ReplyDelete[2] This story would lose the depth that it has if it was written as a “novel”. The emotions that the images evoke would not have been as powerful if they were merely represented by words—how can you describe the looks of terror represented on Phil’s face when his daddy locks him in the cubby hole. There are some things that you just can’t show with words.
[3] Craig is the narrator of the story, which is fitting as it is primarily his story. He does only tell his story though; he brings in the stories and events that happen in the lives that intertwine with his. The narration is through his voice—is adult voice telling about the experiences that he had, “We were LUCKY it was MOM who came upstairs that night.” (330) This is not a completely unique way of tell a story but it does keep the flow of the images and the story in order and allows the reader to follow quite easily.
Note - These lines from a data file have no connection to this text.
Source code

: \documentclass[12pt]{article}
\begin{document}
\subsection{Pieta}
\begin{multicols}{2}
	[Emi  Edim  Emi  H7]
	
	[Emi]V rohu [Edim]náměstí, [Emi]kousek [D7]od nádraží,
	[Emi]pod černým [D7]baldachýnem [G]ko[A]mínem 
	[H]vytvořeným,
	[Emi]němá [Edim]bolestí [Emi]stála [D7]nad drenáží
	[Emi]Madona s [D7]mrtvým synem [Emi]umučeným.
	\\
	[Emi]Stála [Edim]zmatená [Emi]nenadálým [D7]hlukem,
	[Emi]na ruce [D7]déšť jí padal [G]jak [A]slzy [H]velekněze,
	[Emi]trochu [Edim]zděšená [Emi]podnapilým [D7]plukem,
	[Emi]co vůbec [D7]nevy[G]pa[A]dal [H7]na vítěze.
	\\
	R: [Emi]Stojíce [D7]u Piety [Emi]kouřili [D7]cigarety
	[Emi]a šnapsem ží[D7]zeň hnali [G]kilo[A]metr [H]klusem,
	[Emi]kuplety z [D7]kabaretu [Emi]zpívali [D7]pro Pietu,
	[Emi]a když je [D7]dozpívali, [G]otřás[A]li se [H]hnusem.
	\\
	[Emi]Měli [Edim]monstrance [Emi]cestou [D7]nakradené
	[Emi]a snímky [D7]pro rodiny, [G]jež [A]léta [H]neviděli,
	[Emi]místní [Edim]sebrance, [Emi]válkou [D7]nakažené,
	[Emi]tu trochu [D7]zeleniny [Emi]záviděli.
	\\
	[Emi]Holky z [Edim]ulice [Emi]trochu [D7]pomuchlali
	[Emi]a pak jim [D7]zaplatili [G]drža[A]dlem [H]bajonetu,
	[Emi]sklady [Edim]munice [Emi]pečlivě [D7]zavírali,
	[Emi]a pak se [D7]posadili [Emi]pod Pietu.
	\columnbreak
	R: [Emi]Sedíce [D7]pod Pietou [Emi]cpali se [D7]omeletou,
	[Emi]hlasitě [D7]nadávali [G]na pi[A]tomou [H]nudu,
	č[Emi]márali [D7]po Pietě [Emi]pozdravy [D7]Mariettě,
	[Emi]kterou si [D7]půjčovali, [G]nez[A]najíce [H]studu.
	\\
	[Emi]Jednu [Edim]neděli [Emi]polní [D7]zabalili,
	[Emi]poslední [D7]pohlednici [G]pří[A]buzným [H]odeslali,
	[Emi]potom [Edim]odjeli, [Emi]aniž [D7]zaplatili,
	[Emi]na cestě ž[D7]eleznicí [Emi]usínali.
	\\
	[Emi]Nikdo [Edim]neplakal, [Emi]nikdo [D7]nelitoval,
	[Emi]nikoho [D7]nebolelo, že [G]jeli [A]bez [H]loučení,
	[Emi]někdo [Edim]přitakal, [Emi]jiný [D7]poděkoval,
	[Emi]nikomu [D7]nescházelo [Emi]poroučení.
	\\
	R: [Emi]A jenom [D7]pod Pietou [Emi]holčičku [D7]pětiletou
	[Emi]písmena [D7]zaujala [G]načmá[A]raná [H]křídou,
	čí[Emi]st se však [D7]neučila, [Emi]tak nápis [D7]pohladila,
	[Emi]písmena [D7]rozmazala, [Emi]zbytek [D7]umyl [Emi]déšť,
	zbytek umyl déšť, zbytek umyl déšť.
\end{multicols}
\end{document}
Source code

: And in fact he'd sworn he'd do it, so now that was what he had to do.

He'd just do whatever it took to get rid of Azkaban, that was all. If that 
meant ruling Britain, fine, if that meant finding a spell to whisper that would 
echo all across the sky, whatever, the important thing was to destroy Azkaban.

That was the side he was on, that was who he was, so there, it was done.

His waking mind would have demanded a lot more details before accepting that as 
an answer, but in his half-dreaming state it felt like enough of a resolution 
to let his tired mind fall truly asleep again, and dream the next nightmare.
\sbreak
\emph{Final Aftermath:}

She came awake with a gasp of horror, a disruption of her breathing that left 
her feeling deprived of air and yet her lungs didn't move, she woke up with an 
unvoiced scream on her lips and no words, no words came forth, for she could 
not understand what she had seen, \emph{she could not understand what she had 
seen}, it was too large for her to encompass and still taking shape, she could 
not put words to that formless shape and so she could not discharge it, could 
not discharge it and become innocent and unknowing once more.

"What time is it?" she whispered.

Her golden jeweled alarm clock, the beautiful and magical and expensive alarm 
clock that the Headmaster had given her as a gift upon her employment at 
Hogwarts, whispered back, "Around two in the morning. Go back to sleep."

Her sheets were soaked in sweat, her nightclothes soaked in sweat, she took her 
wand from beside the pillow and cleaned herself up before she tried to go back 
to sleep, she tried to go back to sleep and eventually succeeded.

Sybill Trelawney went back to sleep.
[4] The scene that I would like to focus on is on pages forty-five through forty-seven—the scene that focuses on the boys playing with the animal bones that they find while playing outside. The panels that capture my attention the most are the two where the boys put on the skulls and transform into something else. The human bodies with the animal heads—the arrow shooting above them. They are becoming something different, something almost apotropaic, mirroring the transformation of Craig’s life but offering protection in some small way. Craig didn’t protect his brother, or so he believed, but this scene shows that there were small things that did offer protection and comfort—to both of them. It rounds out how he felt about things years later when he was looking back—the comfort he took then and the comfort that felt looking back.